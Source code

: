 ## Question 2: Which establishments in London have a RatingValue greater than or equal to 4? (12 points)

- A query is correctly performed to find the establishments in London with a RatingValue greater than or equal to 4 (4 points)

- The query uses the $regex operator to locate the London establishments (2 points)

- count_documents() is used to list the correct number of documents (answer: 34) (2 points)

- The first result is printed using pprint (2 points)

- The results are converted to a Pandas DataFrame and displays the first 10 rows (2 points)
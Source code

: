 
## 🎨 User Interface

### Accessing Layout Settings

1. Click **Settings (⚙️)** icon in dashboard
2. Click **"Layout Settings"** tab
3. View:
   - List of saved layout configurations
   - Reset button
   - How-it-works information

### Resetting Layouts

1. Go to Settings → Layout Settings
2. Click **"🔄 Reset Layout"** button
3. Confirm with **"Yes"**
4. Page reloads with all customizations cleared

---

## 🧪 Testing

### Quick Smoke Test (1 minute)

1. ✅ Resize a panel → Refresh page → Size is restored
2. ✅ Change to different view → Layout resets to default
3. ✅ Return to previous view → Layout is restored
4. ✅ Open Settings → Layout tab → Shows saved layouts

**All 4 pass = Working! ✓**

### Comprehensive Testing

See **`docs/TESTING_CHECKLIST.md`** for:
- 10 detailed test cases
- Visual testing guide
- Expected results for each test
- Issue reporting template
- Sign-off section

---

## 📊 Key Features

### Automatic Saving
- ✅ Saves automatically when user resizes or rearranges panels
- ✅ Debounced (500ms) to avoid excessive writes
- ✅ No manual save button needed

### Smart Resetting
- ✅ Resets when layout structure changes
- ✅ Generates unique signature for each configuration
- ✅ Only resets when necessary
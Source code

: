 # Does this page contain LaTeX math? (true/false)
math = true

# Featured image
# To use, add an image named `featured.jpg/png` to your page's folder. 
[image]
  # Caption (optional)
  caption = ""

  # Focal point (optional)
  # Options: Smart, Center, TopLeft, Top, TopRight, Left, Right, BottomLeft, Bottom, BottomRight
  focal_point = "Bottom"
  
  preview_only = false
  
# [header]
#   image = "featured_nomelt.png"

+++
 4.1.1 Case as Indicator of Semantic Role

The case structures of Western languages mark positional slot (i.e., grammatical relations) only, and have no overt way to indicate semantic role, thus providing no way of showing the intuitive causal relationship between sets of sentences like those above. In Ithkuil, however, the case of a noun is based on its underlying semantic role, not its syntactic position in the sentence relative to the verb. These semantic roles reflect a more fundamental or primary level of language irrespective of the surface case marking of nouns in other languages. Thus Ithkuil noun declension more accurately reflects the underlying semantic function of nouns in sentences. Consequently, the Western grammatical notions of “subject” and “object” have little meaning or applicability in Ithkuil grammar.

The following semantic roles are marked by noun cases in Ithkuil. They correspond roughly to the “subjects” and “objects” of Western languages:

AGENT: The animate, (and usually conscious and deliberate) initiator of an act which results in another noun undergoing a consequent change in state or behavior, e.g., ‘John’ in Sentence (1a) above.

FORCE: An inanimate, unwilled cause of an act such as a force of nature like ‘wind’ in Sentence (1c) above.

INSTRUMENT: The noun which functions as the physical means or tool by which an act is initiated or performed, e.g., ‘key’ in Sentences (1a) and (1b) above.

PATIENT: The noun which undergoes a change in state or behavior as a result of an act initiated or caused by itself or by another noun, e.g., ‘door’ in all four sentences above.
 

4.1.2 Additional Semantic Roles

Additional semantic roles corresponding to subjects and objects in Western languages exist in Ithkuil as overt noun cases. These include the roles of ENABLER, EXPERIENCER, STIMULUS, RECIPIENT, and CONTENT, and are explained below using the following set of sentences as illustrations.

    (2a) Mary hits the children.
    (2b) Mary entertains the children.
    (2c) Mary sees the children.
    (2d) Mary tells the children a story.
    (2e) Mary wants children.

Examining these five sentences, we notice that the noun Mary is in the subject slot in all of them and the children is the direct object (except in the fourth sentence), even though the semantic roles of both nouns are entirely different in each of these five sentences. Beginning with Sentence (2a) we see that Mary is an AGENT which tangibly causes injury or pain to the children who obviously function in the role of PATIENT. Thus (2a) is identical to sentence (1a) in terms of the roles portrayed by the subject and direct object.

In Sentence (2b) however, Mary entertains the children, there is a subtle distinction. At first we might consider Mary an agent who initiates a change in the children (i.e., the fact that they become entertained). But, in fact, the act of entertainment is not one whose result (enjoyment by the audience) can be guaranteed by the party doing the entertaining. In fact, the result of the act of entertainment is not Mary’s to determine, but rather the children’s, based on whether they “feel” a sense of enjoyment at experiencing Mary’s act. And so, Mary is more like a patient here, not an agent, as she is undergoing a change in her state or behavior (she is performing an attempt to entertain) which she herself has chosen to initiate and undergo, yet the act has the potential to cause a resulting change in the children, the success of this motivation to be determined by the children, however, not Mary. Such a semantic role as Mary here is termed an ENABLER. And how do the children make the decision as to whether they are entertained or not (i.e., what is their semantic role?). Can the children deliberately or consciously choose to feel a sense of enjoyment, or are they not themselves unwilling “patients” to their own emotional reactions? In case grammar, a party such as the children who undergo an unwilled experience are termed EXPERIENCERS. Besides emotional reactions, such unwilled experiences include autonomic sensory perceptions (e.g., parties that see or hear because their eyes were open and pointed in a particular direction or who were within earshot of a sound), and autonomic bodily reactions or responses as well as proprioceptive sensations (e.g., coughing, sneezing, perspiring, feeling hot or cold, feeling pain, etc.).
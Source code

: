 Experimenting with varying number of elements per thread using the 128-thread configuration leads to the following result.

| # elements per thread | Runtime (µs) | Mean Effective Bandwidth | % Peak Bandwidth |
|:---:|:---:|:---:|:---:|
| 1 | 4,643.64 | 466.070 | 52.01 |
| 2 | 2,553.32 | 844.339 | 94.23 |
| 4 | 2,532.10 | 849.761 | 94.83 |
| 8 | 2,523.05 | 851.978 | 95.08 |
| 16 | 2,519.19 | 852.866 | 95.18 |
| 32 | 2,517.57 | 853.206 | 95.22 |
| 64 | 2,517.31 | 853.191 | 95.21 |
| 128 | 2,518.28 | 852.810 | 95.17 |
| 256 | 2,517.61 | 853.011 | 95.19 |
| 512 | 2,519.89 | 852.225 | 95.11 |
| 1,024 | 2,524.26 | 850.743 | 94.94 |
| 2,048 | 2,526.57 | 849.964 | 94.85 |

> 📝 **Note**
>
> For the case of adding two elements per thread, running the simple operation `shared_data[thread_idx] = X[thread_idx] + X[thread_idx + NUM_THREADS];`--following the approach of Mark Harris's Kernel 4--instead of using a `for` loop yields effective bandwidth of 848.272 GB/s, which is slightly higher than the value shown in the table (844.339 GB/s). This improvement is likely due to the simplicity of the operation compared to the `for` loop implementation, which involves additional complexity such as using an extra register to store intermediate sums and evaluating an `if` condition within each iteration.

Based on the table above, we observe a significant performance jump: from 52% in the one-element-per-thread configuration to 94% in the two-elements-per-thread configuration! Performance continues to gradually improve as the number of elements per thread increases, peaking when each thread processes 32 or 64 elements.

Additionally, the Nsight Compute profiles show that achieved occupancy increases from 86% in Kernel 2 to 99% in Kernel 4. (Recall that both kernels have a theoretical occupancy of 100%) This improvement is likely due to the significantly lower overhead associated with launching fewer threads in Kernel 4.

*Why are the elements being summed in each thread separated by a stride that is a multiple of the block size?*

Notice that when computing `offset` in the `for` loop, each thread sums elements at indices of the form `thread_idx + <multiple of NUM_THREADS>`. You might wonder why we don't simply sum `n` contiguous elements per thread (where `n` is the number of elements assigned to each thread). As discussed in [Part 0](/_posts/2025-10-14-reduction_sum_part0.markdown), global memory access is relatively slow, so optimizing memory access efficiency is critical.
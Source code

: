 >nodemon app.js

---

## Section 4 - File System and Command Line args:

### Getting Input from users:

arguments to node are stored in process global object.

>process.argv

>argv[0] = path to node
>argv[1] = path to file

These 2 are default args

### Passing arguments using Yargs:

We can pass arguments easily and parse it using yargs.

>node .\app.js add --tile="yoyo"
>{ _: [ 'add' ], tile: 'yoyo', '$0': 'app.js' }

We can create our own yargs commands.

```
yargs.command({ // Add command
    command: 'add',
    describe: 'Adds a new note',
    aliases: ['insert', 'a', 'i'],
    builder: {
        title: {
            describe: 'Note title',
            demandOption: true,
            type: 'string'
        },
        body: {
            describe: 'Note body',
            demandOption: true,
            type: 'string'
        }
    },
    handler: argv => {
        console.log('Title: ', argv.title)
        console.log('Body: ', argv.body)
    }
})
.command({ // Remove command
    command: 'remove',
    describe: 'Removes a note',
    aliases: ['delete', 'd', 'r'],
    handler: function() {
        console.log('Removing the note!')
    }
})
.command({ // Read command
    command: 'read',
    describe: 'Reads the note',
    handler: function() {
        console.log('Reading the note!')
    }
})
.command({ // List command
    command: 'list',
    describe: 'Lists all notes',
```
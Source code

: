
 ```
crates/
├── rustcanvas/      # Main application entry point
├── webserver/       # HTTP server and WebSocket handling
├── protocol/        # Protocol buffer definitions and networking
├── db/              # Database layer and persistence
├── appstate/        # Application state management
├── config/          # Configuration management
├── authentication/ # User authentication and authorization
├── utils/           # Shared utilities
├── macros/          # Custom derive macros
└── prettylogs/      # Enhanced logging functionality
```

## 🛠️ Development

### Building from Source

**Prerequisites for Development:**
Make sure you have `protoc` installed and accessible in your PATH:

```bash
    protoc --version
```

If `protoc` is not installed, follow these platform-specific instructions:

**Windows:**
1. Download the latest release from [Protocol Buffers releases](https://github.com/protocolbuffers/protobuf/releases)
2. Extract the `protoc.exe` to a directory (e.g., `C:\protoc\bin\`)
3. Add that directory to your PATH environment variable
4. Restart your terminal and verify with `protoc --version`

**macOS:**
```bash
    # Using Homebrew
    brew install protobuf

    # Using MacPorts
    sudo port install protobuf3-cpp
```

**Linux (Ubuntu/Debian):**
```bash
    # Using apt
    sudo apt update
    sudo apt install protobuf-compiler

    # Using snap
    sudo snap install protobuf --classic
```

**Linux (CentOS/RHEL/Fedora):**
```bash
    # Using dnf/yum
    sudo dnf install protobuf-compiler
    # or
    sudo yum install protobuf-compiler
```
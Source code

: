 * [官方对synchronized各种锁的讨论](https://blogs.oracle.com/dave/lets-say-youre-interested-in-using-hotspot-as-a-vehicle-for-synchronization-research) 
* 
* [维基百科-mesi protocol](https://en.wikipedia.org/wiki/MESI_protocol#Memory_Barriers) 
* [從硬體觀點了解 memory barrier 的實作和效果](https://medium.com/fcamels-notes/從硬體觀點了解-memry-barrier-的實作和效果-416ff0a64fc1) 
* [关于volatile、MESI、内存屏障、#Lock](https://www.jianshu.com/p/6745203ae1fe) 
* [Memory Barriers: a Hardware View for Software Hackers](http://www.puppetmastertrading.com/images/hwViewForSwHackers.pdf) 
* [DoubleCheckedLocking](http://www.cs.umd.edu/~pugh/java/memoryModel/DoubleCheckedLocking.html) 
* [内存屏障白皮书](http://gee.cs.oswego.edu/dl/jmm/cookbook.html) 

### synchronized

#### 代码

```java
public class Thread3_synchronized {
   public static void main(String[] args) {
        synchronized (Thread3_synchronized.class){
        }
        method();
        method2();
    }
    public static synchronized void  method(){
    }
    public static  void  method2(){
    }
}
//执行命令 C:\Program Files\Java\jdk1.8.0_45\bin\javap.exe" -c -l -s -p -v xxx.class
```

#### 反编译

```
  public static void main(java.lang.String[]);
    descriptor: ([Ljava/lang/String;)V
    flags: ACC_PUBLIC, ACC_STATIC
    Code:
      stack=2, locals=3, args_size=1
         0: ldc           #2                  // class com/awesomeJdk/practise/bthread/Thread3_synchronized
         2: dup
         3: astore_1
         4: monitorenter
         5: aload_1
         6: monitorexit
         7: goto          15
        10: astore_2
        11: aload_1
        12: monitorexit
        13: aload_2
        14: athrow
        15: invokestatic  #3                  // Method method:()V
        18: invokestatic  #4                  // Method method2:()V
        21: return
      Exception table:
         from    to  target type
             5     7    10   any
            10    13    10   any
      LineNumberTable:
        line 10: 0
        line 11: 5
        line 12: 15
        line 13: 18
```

=-=-=-=-=

(ACTIVITY): Wherever the line holding "### Automatic Saving" falls in the entries above, copy exactly from it through the line holding "4.1.1 Case as Indicator of Semantic Role", inclusive, and add nothing.

(ANSWER SPACE):
### Automatic Saving
- ✅ Saves automatically when user resizes or rearranges panels
- ✅ Debounced (500ms) to avoid excessive writes
- ✅ No manual save button needed

### Smart Resetting
- ✅ Resets when layout structure changes
- ✅ Generates unique signature for each configuration
- ✅ Only resets when necessary
Source code

: # Does this page contain LaTeX math? (true/false)
math = true

# Featured image
# To use, add an image named `featured.jpg/png` to your page's folder. 
[image]
  # Caption (optional)
  caption = ""

  # Focal point (optional)
  # Options: Smart, Center, TopLeft, Top, TopRight, Left, Right, BottomLeft, Bottom, BottomRight
  focal_point = "Bottom"
  
  preview_only = false
  
# [header]
#   image = "featured_nomelt.png"

+++
 4.1.1 Case as Indicator of Semantic Role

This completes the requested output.